I recently got some photo paper which seems quite old however some of it has been opened and some of it hasn't. It is a mixed variety but I have googled and not got many answers.
I will list the papers and i know someone in another thread said they had the 'manuals' for old papers but I can't find the thread again.
So my question is if someone could help me identify what kind of paper it is RC or FB and any tips on developing the paper such as what chemicals and the developing times etc. The papers are:
Kodak royal bromesko 2 normal
Argenta superpress metallic semi-Matt normal
Agra portriga rapid double weight normal semi-Matt
Ilford ilfobrom 3 double weight velvet stipple
Ilford ilfobrom 1 double weight velvet stipple
Ilford ilfobrom 2 double weight semi-matt
Ilford ilfomar a118 double weight white grained
Ilford ilfobrom 4 double weight velvet stipple
Turan brom 112 double weight 
Ilford ilfobrom 2 single weight glossy
Kodak bromide 2 normal 
Ilford multigrade IV RC deluxe pearl.

Help would be greatly appreciated, thank you.


----------



## dxqcanada (Apr 11, 2020)

Ilfobrom is fiber based paper ... hmm, I think any paper that you have there with the word "brom" in it is all bromide fiber based paper.
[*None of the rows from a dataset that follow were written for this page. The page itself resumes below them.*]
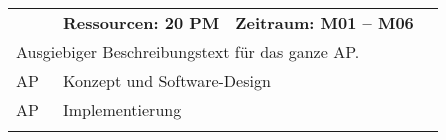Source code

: \providecommand{\setTableCellSepWidth}{}\renewcommand{\setTableCellSepWidth}{\let\tableCellSepWidth\relax\newlength{\tableCellSepWidth}\setlength{\tableCellSepWidth}{\arrayrulewidth+2\tabcolsep}}
%
%
%
%
{%
\providecommand{\dispLhead}{}%
\providecommand{\dispThead}{}%
\providecommand{\dispNfo}{}%
\renewcommand{\dispLhead}[1]{\bfseries#1}%
\renewcommand{\dispThead}[1]{\color{white}\bfseries#1}%
\renewcommand{\dispNfo}[1]{\bfseries#1}%
%
%
%
%
%
%
%
%
%
\setlength{\tabcolsep}{4pt}%
\renewcommand{\arraystretch}{1.5}%
\renewcommand\theadfont{\bfseries}%
\arrayrulewidth=0.8pt%
%
\setlength{\extrarowheight}{0ex}%
\centering%
\footnotesize%
\edef\columnNumber{6}%
\setTableTextWidth{\tabletextw}{\columnNumber}%
%
%
\begin{longtable}{|p{0.08\tabletextw}|p{0.17\tabletextw}|p{0.15\tabletextw}|p{0.2\tabletextw}|p{0.2\tabletextw}|p{0.2\tabletextw}|}%
\hline%
\rowcolor{cell_Head}
	\multicolumn{\columnNumber}{|l|}{\dispThead{AP~\APnext: Konzept, Entwicklung \& Implementierung}}\\
\hline
\rowcolor{cell_accentuated}
	\multicolumn{2}{|p{0.3\tabletextwThree}|}{\dispNfo{AP-Leitung: DFKI}}&
	\multicolumn{2}{p{0.4\tabletextwThree}|}{\dispNfo{Ressourcen: 20 PM}}&
	\multicolumn{2}{p{0.3\tabletextwThree}|}{\dispNfo{Zeitraum: M01 -- M06}}\\
\hline
	\multicolumn{\columnNumber}{|p{\tabletextwOne}|}{Ausgiebiger Beschreibungstext für das ganze AP.}\\
\hline
\rowcolor{cell_accentuated}
	AP~\SubAPnext&
	\multicolumn{5}{l|}{Konzept und Software-Design}\\
\hline
	AP~\SubAPnext&
	\multicolumn{5}{l|}{Implementierung}\\
\hline%
\noalign{\vskip\doublerulesep}%
\hline%
\end{longtable}%
\let\dispLhead\undefined%
\let\dispThead\undefined%
}%
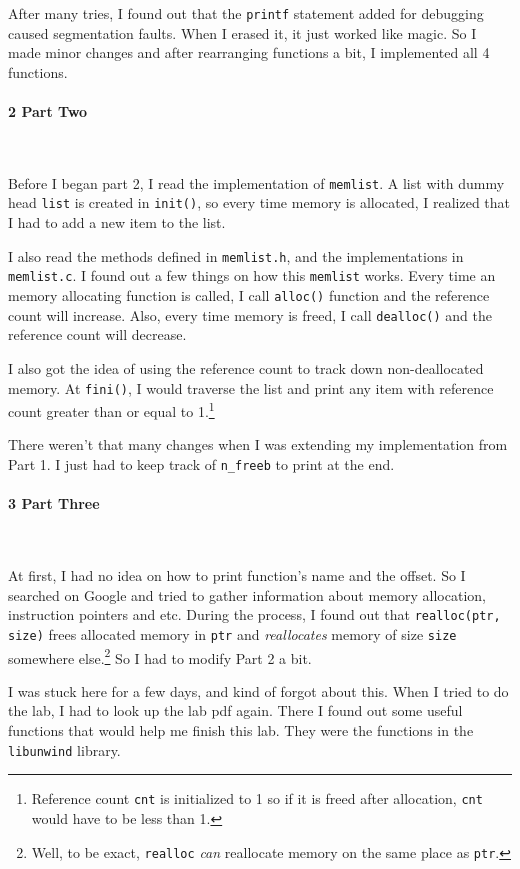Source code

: \documentclass[12pt]{report}
\begin{document}
After many tries, I found out that the \texttt{printf} statement added for debugging caused segmentation faults. When I erased it, it just worked like magic. So I made minor changes and after rearranging functions a bit, I implemented all 4 functions.

\paragraph*{\large 2 Part Two}~

Before I began part 2, I read the implementation of \texttt{memlist}. A list with dummy head \texttt{list} is created in \texttt{init()}, so every time memory is allocated, I realized that I had to add a new item to the list. 

I also read the methods defined in \texttt{memlist.h}, and the implementations in \texttt{memlist.c}. I found out a few things on how this \texttt{memlist} works. Every time an memory allocating function is called, I call \texttt{alloc()} function and the reference count will increase. Also, every time memory is freed, I call \texttt{dealloc()} and the reference count will decrease.

I also got the idea of using the reference count to track down non-deallocated memory. At \texttt{fini()}, I would traverse the list and print any item with reference count greater than or equal to 1.\footnote{Reference count \texttt{cnt} is initialized to 1 so if it is freed after allocation, \texttt{cnt} would have to be less than 1.}

There weren't that many changes when I was extending my implementation from Part 1. I just had to keep track of \texttt{n\_freeb} to print at the end.


\paragraph*{\large 3 Part Three}~

At first, I had no idea on how to print function's name and the offset. So I searched on Google and tried to gather information about memory allocation, instruction pointers and etc. During the process, I found out that \texttt{realloc(ptr, size)} frees allocated memory in \texttt{ptr} and \textit{reallocates} memory of size \texttt{size} somewhere else.\footnote{Well, to be exact, \texttt{realloc} \textit{can} reallocate memory on the same place as \texttt{ptr}.} So I had to modify Part 2 a bit.

I was stuck here for a few days, and kind of forgot about this. When I tried to do the lab, I had to look up the lab pdf again. There I found out some useful functions that would help me finish this lab. They were the functions in the \texttt{libunwind} library.
\end{document}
This site might help: Antique Papers


----------



## Original katomi (Apr 12, 2020)

You could e mail ilford and ask them


----------



## Bee91 (Apr 12, 2020)

dxqcanada said:


> Ilfobrom is fiber based paper ... hmm, I think any paper that you have there with the word "brom" in it is all bromide fiber based paper.
> 
> This site might help: Antique Papers


Thank you so much I had a look and that was very helpful.


----------



## Bee91 (Apr 12, 2020)

Original katomi said:


> You could e mail ilford and ask them


I will do that, I didn't even think of that to be honest, thank you.


----------



## webestang64 (Apr 12, 2020)

You might not get a pure white as most BW papers will fog as they get older, open or not. All films do that as well.


----------